A few months ago, during a conversation between Phong Bui and the sculptor Rebecca Smith, Rebecca mentioned that she was preparing for an exhibition at Art Cake with my curatorial project, M. David & Co. Phong suggested it could become the basis for a Singing in Unison exhibition. I am deeply grateful to Rebecca, whose work and generosity made this project possible; to Phong, for inviting me once again to work within the Rail’s extraordinary program; and to Cordy and Ethan Ryman for providing their Kunsthalle-like space at Art Cake.
I felt compelled to curate an exhibition that was wild, chaotic, hanging together by a thread, that took risks—an exhibition with no obvious curatorial solutions. Something uncomfortable. Something capable of expressing and reflecting this complex moment in our troubled history: a country, and a world, facing enormous challenges with no easy answers, where taking risks are now crucial.

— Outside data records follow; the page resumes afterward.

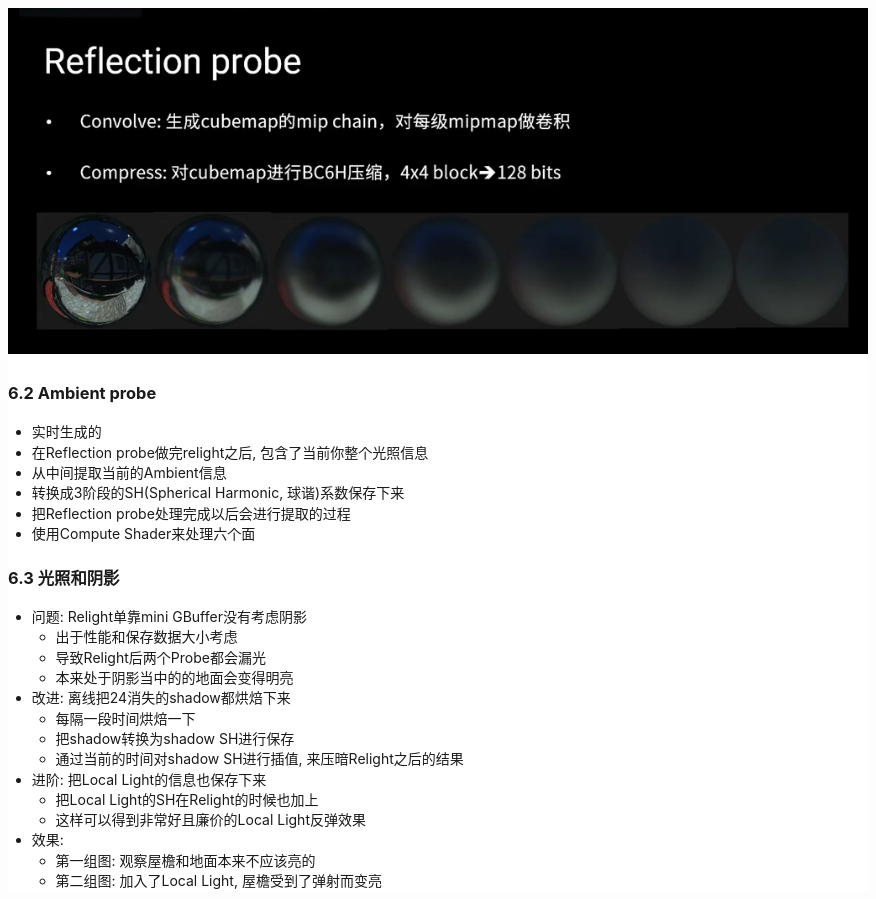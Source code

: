 ![](Images/Yuanshen_25.jpg)

### **6.2 Ambient probe** 
  + 实时生成的
  + 在Reflection probe做完relight之后, 包含了当前你整个光照信息
  + 从中间提取当前的Ambient信息
  + 转换成3阶段的SH(Spherical Harmonic, 球谐)系数保存下来
  + 把Reflection probe处理完成以后会进行提取的过程
  + 使用Compute Shader来处理六个面

### **6.3 光照和阴影** 
  + 问题: Relight单靠mini GBuffer没有考虑阴影
    + 出于性能和保存数据大小考虑
    + 导致Relight后两个Probe都会漏光
    + 本来处于阴影当中的的地面会变得明亮
  + 改进: 离线把24消失的shadow都烘焙下来
    + 每隔一段时间烘焙一下
    + 把shadow转换为shadow SH进行保存
    + 通过当前的时间对shadow SH进行插值, 来压暗Relight之后的结果
  + 进阶: 把Local Light的信息也保存下来
    + 把Local Light的SH在Relight的时候也加上
    + 这样可以得到非常好且廉价的Local Light反弹效果
  + 效果: 
    + 第一组图: 观察屋檐和地面本来不应该亮的
    + 第二组图: 加入了Local Light, 屋檐受到了弹射而变亮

The exhibition takes its title from the Rolling Stones’ dark masterpiece Gimme Shelter—a cautionary song about an impending dystopian world that feels, unfortunately, as prescient and timely today as it did fifty-six years ago.
Some may find this exhibition in disarray, troubling—an exhibition that refuses to provide answers and instead poses questions for which there may be none. And yet, like the Stones’ dark and disturbing song (“A storm is threatening my very life today / If I don’t get some shelter, I’m gonna fade away / War, children, it’s just a shot away, shot way "), it ultimately offers a fragile glimmer of hope: “Love, sister, it’s just a kiss away, kiss away.”
It is my hope that this possibility for love—for connection, for survival—becomes manifest through the beauty of creativity in all its diverse expressions, made possible by our collective faith as artists in the impossible: the impossible act of continuing to make work in our studios; the impossible struggle of sustaining a practice against all odds, against reason, against despair.
The artists in this exhibition were chosen, in part, for their relationship to their choice of materials—their use of found, recycled, or nontraditional matter, or their subversion of traditional materials, transforming the commonplace into something charged and critical. In this way, the practice itself becomes a form of denunciation: of rising tide of fascism /authoritarianism, and nationalism; of the predatory accumulation of wealth by a few at the expense of those in need and the many; and of the willful blindness toward environmental catastrophe—an abandonment of collective responsibility that threatens us all, regardless of race, religion, wealth, or poverty.
A time to find and share shelter.
Shelters of every kind:
Shelter for survival and safety.
Shelter to fight for freedom.
Shelter to create and to be free.
This may sound naïve, but I do not care.
I am desperate to listen to every voice—all the different voices singing in unison:
The voice of radical sincerity.
Faith in the impossible made possible.